By 1971, he had his own record company funded by a Jamaican soccer star, and his first big hit, Trenchtown Rock. This success led to a meeting with Island Records’ boss Chris Blackwell, who promoted the group internationally.
But family and friends, speaking out for the first time in the new film, reveal that because Bob was so single-minded about his career those close to him were often neglected.
His daughter Cedella, named after Bob’s mother, seems during conversations in the film to be quite bewildered at having to share her father with so many fans across the globe — not to mention his ten other children, many of them illegitimate and the result of the many affairs he conducted during his marriage.
Marley had at least seven mistresses, including 1976 Jamaican Miss World Cindy Breakspeare.
The women themselves say he was so shy that they made all the running.
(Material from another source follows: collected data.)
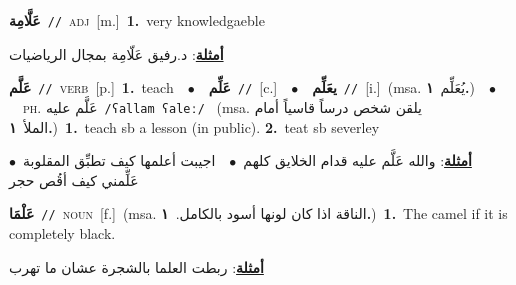 \documentclass[10pt,a4paper,twoside]{article} %
\begin{document}
\begin{multicols}{2}
{\setlength\topsep{0pt}\textbf{\foreignlanguage{arabic}{عَلَّامِة}}\ {\color{gray}\texttt{//}\color{black}}\ \textsc{adj}\ [m.]\ \textbf{1.}~very knowledgaeble\  \begin{flushright}\color{gray}\foreignlanguage{arabic}{\textbf{\underline{\foreignlanguage{arabic}{أمثلة}}}: د.رفيق عَلّامِة بمجال الرياضيات}\end{flushright}\color{black}} \vspace{2mm}

{\setlength\topsep{0pt}\textbf{\foreignlanguage{arabic}{عَلَّم}}\ {\color{gray}\texttt{//}\color{black}}\ \textsc{verb}\ [p.]\ \textbf{1.}~teach\ \ $\bullet$\ \ \setlength\topsep{0pt}\textbf{\foreignlanguage{arabic}{عَلِّم}}\ {\color{gray}\texttt{//}\color{black}}\ [c.]\ \ $\bullet$\ \ \setlength\topsep{0pt}\textbf{\foreignlanguage{arabic}{يعَلِّم}}\ {\color{gray}\texttt{//}\color{black}}\ [i.]\ \color{gray}(msa. \foreignlanguage{arabic}{يُعَلِّم}~\foreignlanguage{arabic}{\textbf{١.}})\color{black}\ \ $\bullet$\ \ \textsc{ph.} \color{gray} \foreignlanguage{arabic}{عَلَّم عليه}\color{black}\ {\color{gray}\texttt{/{\sffamily ʕallam ʕaleː}/}\color{black}}\ \color{gray} (msa. \foreignlanguage{arabic}{يلقن شخص درساً قاسياً أمام الملأ}~\foreignlanguage{arabic}{\textbf{١.}})\color{black}\ \textbf{1.}~teach sb a lesson (in public).  \textbf{2.}~teat sb severley\  \begin{flushright}\color{gray}\foreignlanguage{arabic}{\textbf{\underline{\foreignlanguage{arabic}{أمثلة}}}: والله عَلَّم عليه قدام الخلايق كلهم\ $\bullet$\ \  اجيبت أعلمها كيف تطبِّق المقلوبة\ $\bullet$\ \  عَلِّمني كيف أقُص حجر}\end{flushright}\color{black}} \vspace{2mm}

{\setlength\topsep{0pt}\textbf{\foreignlanguage{arabic}{عَلْمَا}}\ {\color{gray}\texttt{//}\color{black}}\ \textsc{noun}\ [f.]\ \color{gray}(msa. \foreignlanguage{arabic}{الناقة اذا كان لونها أسود بالكامل.}~\foreignlanguage{arabic}{\textbf{١.}})\color{black}\ \textbf{1.}~The camel if it is completely black.\  \begin{flushright}\color{gray}\foreignlanguage{arabic}{\textbf{\underline{\foreignlanguage{arabic}{أمثلة}}}: ربطت العلما بالشجرة عشان ما تهرب}\end{flushright}\color{black}} \vspace{2mm}


\end{multicols}
\end{document}
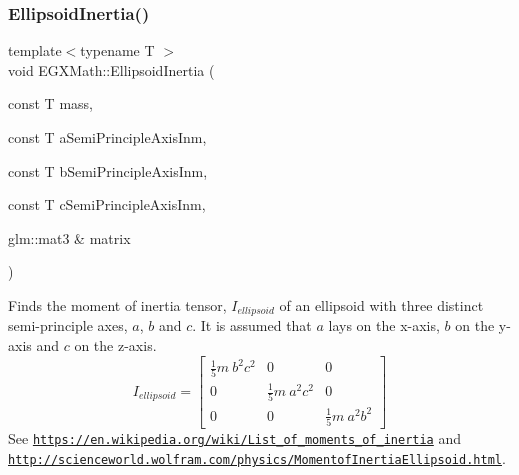 \subsubsection{\texorpdfstring{Ellipsoid\+Inertia()}{EllipsoidInertia()}\hspace{0.1cm}{\footnotesize\ttfamily [3/3]}}
{\footnotesize\ttfamily template$<$typename T $>$ \\
void E\+G\+X\+Math\+::\+Ellipsoid\+Inertia (\begin{DoxyParamCaption}\item[{const T}]{mass,  }\item[{const T}]{a\+Semi\+Principle\+Axis\+Inm,  }\item[{const T}]{b\+Semi\+Principle\+Axis\+Inm,  }\item[{const T}]{c\+Semi\+Principle\+Axis\+Inm,  }\item[{glm\+::mat3 \&}]{matrix }\end{DoxyParamCaption})}



Finds the moment of inertia tensor, $I_{ellipsoid}$ of an ellipsoid with three distinct semi-\/principle axes, $a$, $b$ and $c$. It is assumed that $a$ lays on the x-\/axis, $b$ on the y-\/axis and $c$ on the z-\/axis. \[ I_{ellipsoid}=\begin{bmatrix} \frac{1}{5}m\ b^2c^2 & 0 & 0\\ 0 & \frac{1}{5}m\ a^2c^2 & 0\\ 0 & 0 & \frac{1}{5}m\ a^2b^2 \end{bmatrix} \] See \href{https://en.wikipedia.org/wiki/List_of_moments_of_inertia}{\tt https\+://en.\+wikipedia.\+org/wiki/\+List\+\_\+of\+\_\+moments\+\_\+of\+\_\+inertia} and \href{http://scienceworld.wolfram.com/physics/MomentofInertiaEllipsoid.html}{\tt http\+://scienceworld.\+wolfram.\+com/physics/\+Momentof\+Inertia\+Ellipsoid.\+html}.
Several even fell pregnant by him at the same time: this year, three of his sons by different women will all turn 40.
His daughter Cedella is 44, a successful businesswoman with three children who lives in Miami.
She is still visibly hurt when she remembers that it was often more important to her father to be Bob Marley the superstar than a good parent — perhaps because he himself had never had a good example given by his own father’s absence.
On one occasion, she recalls being bullied by a girl at school and fully expected him to defend her.
Instead, when he came to confront the girl and she said ‘Oh my God, it’s Bob Marley! Can I have your autograph?’ he meekly complied.
By the time he held his now famous One Love Peace Concert in Kingston in 1978, Marley had been elevated to the status of local saint — though his dream of peace and harmony were not shared by everyone.
After independence from the British in 1962, the bitter hatred of rival political parties had led to gang warfare in the streets. Marley himself narrowly escaped serious injury when a bullet grazed his chest.
At the concert, he proudly revealed the scar on stage to howls of approval from the crowd.
Then, in front of 30,000 people, he invited the bitter political opponents Prime Minister Michael Manley and his Right-wing challenger Edward Seaga on stage and joined their hands above his head, begging them to be reconciled.
Marley went on to perform in the Gabon in Africa — where the president’s daughter fell in love with him — and at Zimbabwe’s independence celebrations in 1980, long before the world learned the full truth about Robert Mugabe.
But time was running out for the man with the mission to spread harmony. In a game of football several years earlier, Marley had suffered an apparently trivial accident that would lead to his death aged only 36.
Spiked on the toe by someone else’s football boot, Marley simply bandaged it up. But the injury had sparked the growth of a cancerous melanoma, which led to cancer spreading throughout his body.
In 1980, by which time he was worth around £16m, he used every ounce of his waning strength to give what was to be his final performance of classic songs like No Woman No Cry and Buffalo Soldier, in Pennsylvania.
When chemotherapy — which resulted in the loss of his famous dreadlocks — proved useless, he opted for a spell at the controversial Bavarian clinic of Dr Josef Issels, who hoped to stem the cancer through a vegetarian diet.
But though Marley stayed in Germany for eight months, nothing could be done to save him. Given only 48 hours to live, he finally set out to return home to Jamaica. But he never made it. The film reveals what even his daughter Cedella did not know: he suffered a stroke while changing planes in Miami.
That was the real reason he was taken to hospital there, not the cancer that riddled his body.
His family flew from Jamaica to his bedside. By then he had barely enough strength to whisper his final poignant words to his oldest son Ziggy: ‘Money can’t buy life.’
But the legend was just beginning. When his body was taken back to his birthplace, thousands came to pay tribute. The accident of fate that made him neither black nor white may have driven him to become a mouthpiece for unity who conquered the world.
But were it not for a philandering naval officer — possibly from Essex — we might never have heard of Bob Marley at all.